Van het vrijheidsjaar
1 Ten einde van zeven jaren zult gij een vrijlating maken.
2 Dit nu is de zaak der vrijlating, dat ieder schuldheer, die zijn naaste zal geleend hebben, vrijlate; hij zal zijn naaste of zijn broeder niet manen, omdat men de Heere een vrijlating heeft uitgeroepen.

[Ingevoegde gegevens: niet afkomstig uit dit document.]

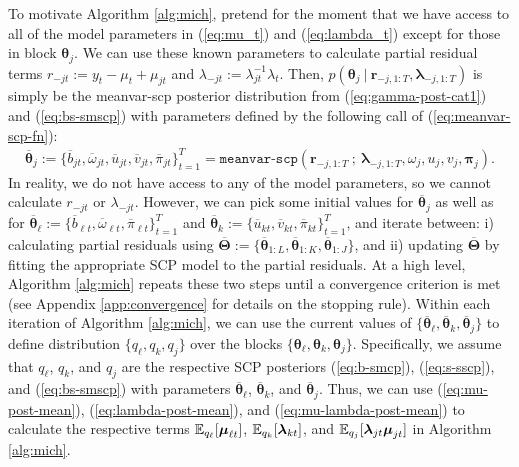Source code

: To motivate Algorithm \ref{alg:mich}, pretend for the moment that we have access to all of the model parameters in (\ref{eq:mu_t}) and (\ref{eq:lambda_t}) except for those in block $\boldsymbol{\theta}_j$. We can use these known parameters to calculate partial residual terms $r_{-j t} := y_t - \mu_t + \mu_{j t}$ and $\lambda_{-jt} := \lambda_{jt}^{-1}\lambda_t$. Then, $p(\boldsymbol{\theta}_j\:|\:\mathbf{r}_{-j,1:T}, \boldsymbol{\lambda}_{-j,1:T})$ is simply be the meanvar-scp posterior distribution from (\ref{eq:gamma-post-cat1}) and (\ref{eq:bs-smscp}) with parameters defined by the following call of (\ref{eq:meanvar-scp-fn}):
\begin{align}
    \overline{\boldsymbol{\theta}}_j := \{\overline{b}_{jt}, \overline{\omega}_{jt}, \overline{u}_{jt}, \overline{v}_{jt}, \overline{\pi}_{jt}\}_{t=1}^T = \texttt{meanvar-scp}(\mathbf{r}_{-j,1:T}\:;\: \boldsymbol{\lambda}_{-j,1:T}, \omega_j, u_j, v_j, \boldsymbol{\pi}_{j}).
\end{align}
In reality, we do not have access to any of the model parameters, so we cannot calculate $r_{-j t}$ or $\lambda_{-jt}$. However, we can pick some initial values for $\overline{\boldsymbol{\theta}}_j$ as well as for $\overline{\boldsymbol{\theta}}_\ell := \{\overline{b}_{\ell t}, \overline{\omega}_{\ell t}, \overline{\pi}_{\ell t}\}_{t=1}^T$ and $\overline{\boldsymbol{\theta}}_k := \{ \overline{u}_{kt}, \overline{v}_{kt}, \overline{\pi}_{kt}\}_{t=1}^T$, and iterate between: i) calculating partial residuals using $\overline{\boldsymbol{\Theta}} := \{\overline{\boldsymbol{\theta}}_{1:L}, \overline{\boldsymbol{\theta}}_{1:K},\overline{\boldsymbol{\theta}}_{1:J}\}$, and ii) updating $\overline{\boldsymbol{\Theta}}$ by fitting the appropriate SCP model to the partial residuals. At a high level, Algorithm \ref{alg:mich} repeats these two steps until a convergence criterion is met (see Appendix \ref{app:convergence} for details on the stopping rule). Within each iteration of Algorithm \ref{alg:mich}, we can use the current values of $\{\overline{\boldsymbol{\theta}}_{\ell}, \overline{\boldsymbol{\theta}}_{k}, \overline{\boldsymbol{\theta}}_{j}\}$ to define distribution $\{q_\ell, q_k, q_j\}$ over the blocks $\{\boldsymbol{\theta}_\ell, \boldsymbol{\theta}_k, \boldsymbol{\theta}_j\}$. Specifically, we assume that $q_\ell$, $q_k$, and $q_j$ are the respective SCP posteriors (\ref{eq:b-smcp}), (\ref{eq:s-sscp}), and (\ref{eq:bs-smscp}) with parameters $\overline{\boldsymbol{\theta}}_{\ell}$, $\overline{\boldsymbol{\theta}}_{k}$, and $\overline{\boldsymbol{\theta}}_{j}$. Thus, we can use (\ref{eq:mu-post-mean}), (\ref{eq:lambda-post-mean}), and (\ref{eq:mu-lambda-post-mean}) to calculate the respective terms $\mathbb{E}_{q_\ell}[\boldsymbol{\mu}_{\ell t}]$, $\mathbb{E}_{q_k}[\boldsymbol{\lambda}_{k t}]$, and $\mathbb{E}_{q_j}[\boldsymbol{\lambda}_{j t}\boldsymbol{\mu}_{j t}]$ in Algorithm \ref{alg:mich}.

3 De vreemde zult gij manen; maar wat gij bij uw broeder hebt, zal uw hand vrijlaten;
4 Alleen, omdat er geen bedelaar onder u zal zijn; want de Heere zal u overvloedig zegenen in het land, dat u de Heere, uw God, ten erve zal geven, om dat erfelijk te bezitten;
5 Indien gij slechts de stem van de Heere, uw God, vlijtig zult gehoorzamen, dat gij waarneemt te doen al deze geboden, die ik u heden gebied.
6 Want de Heere, uw God, zal u zegenen, zoals Hij tot u heeft gesproken, zo zult gij aan vele volken lenen; maar gij zult niet ontlenen; en gij zult over vele volken heersen; maar over u zullen zij niet heersen.
Verzorging van de armen
7 Wanneer er onder u een arme zal zijn, een uit uw broeders, in een van uw poorten, in uw land, dat de Heere, uw God, u geven zal, zo zult gij uw hart niet verstijven, noch uw hand toesluiten voor uw broeder, die arm is;
8 Maar gij zult hem uw hand mild opendoen en zult hem rijkelijk lenen, genoeg voor zijn gebrek, dat hem ontbreekt.
9 Wacht u, dat in uw hart geen Belialswoord zij, om te zeggen: Het zevende jaar, het jaar der vrijlating, nadert, dat uw oog boos zij tegen uw broeder, die arm is, en dat gij hem niet geeft; en hij over u roepe tot de Heere, en zonde in u zij.
10 Gij zult hem mild geven, en uw hart zal niet boos zijn, als gij hem geeft; want om deze zaak zal u de Heere, uw God, zegenen in al uw werk, en in alles, waaraan gij uw hand slaat.
11 Want de arme zal niet ontbreken in het midden van het land; daarom gebied ik u, zeggende: Gij zult uw hand mild opendoen aan uw broeder, aan uw bedrukten en aan uw armen in uw land.
12 Wanneer uw broeder, een Hebreeër of een Hebreïnne, aan u verkocht zal zijn, zo zal hij u zes jaren dienen; maar in het zevende jaar zult gij hem vrij van u laten gaan.
13 En als gij hem vrij van u gaan laat, zo zult gij hem niet ledig laten gaan:
14 Gij zult hem rijkelijk opleggen van uw kudde, en van uw dorsvloer, en van uw wijnpers; waarin u de Heere, uw God, gezegend heeft, daarvan zult gij hem geven.
15 En gij zult gedenken, dat gij een dienstknecht in Egypteland geweest zijt, en dat u de Heere, uw God, verlost heeft; daarom gebied ik u heden deze zaak.
16 Maar het zal geschieden, als hij tot u zeggen zal: Ik zal niet van u uitgaan, omdat hij u en uw huis liefheeft, daar het hem wel bij u is;
17 Zo zult gij een priem nemen, en steken in zijn oor en in de deur, en hij zal eeuwig uw dienstknecht zijn; en aan uw dienstmaagd zult gij ook alzo doen.
18 Het zal niet hard zijn in uw ogen, als gij hem vrij van u gaan laat; want als een dubbel-loons-dagloner heeft hij u zes jaren gediend; zo zal u de Heere, uw God, zegenen in alles, wat gij doen zult.
Heiliging van de eerstgeborenen van het vee
19 Al het eerstgeborene, dat onder uw runderen en onder uw schapen zal geboren worden, wat mannelijk is, zult gij de Heere, uw God, heiligen; gij zult niet arbeiden met de eerstgeborene van uw os, noch de eerstgeborene van uw schapen scheren.
20 Voor het aangezicht van de Heere, uw God, zult gij ze jaar op jaar eten in de plaats, die de Heere zal verkiezen, gij en uw huis.
21 Doch als enig gebrek daaraan zal zijn, hetzij mank of blind, of enig kwaad gebrek, zo zult gij het de Heere, uw God, niet offeren;
22 In uw poorten zult gij het eten; de onreine en de reine te zamen, als een ree, en als een hert,
23 Zijn bloed alleen zult gij niet eten; gij zult het op de aarde uitgieten als water.